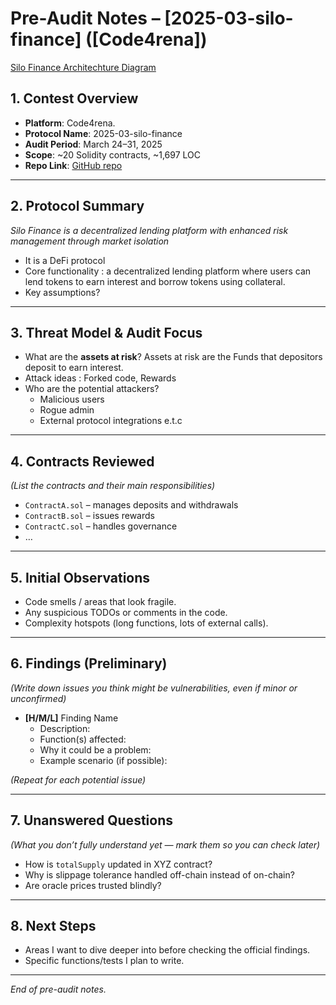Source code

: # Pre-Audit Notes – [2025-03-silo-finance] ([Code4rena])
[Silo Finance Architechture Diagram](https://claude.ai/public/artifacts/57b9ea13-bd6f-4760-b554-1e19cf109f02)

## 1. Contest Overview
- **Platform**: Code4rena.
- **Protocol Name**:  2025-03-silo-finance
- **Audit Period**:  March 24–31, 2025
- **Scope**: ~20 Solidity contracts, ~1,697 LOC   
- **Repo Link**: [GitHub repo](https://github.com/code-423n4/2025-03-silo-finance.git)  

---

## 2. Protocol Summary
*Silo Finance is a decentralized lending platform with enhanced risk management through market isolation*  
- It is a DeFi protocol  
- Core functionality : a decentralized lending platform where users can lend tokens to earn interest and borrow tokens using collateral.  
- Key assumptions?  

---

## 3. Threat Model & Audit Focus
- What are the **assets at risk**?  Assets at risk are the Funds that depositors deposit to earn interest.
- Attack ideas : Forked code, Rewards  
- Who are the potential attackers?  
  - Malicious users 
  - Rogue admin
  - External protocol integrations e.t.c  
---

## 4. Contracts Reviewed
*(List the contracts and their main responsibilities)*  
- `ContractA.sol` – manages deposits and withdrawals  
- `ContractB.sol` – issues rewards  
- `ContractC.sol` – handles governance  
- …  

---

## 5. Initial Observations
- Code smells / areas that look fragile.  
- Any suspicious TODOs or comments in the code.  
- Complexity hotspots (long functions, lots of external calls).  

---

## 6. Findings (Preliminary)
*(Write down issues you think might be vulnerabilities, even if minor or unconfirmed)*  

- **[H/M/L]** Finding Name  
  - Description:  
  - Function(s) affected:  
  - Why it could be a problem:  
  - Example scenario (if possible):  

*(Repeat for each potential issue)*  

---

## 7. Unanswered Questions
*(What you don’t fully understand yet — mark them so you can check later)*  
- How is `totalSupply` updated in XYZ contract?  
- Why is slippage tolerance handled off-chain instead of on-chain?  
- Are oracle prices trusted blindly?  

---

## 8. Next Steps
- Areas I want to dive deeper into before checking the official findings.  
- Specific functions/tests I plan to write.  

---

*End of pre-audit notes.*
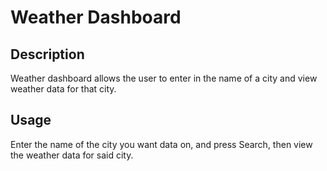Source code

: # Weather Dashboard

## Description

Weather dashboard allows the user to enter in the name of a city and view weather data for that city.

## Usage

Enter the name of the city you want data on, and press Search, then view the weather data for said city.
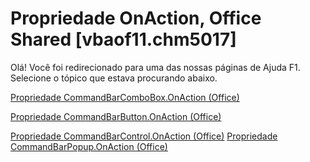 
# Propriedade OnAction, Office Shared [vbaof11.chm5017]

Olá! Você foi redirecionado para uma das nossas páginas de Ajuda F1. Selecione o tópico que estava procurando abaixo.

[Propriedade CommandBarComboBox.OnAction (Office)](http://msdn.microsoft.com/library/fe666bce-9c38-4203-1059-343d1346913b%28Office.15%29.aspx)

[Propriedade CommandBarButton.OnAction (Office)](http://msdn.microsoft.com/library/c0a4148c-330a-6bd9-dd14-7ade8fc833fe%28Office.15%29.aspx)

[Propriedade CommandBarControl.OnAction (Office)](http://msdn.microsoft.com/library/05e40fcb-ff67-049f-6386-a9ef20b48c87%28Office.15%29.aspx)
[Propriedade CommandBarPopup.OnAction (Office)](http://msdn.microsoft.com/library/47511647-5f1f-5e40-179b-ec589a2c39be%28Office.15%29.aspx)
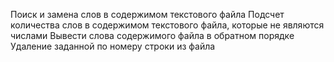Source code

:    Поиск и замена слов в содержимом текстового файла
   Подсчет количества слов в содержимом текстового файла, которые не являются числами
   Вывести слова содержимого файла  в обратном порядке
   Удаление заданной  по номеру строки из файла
^^^^^^^^^^^^^^^^
— Exercise instructions —
Go through the data and gather every line that holds "What".

— Task output —
- What are the **assets at risk**?  Assets at risk are the Funds that depositors deposit to earn interest.
*(What you don’t fully understand yet — mark them so you can check later)*  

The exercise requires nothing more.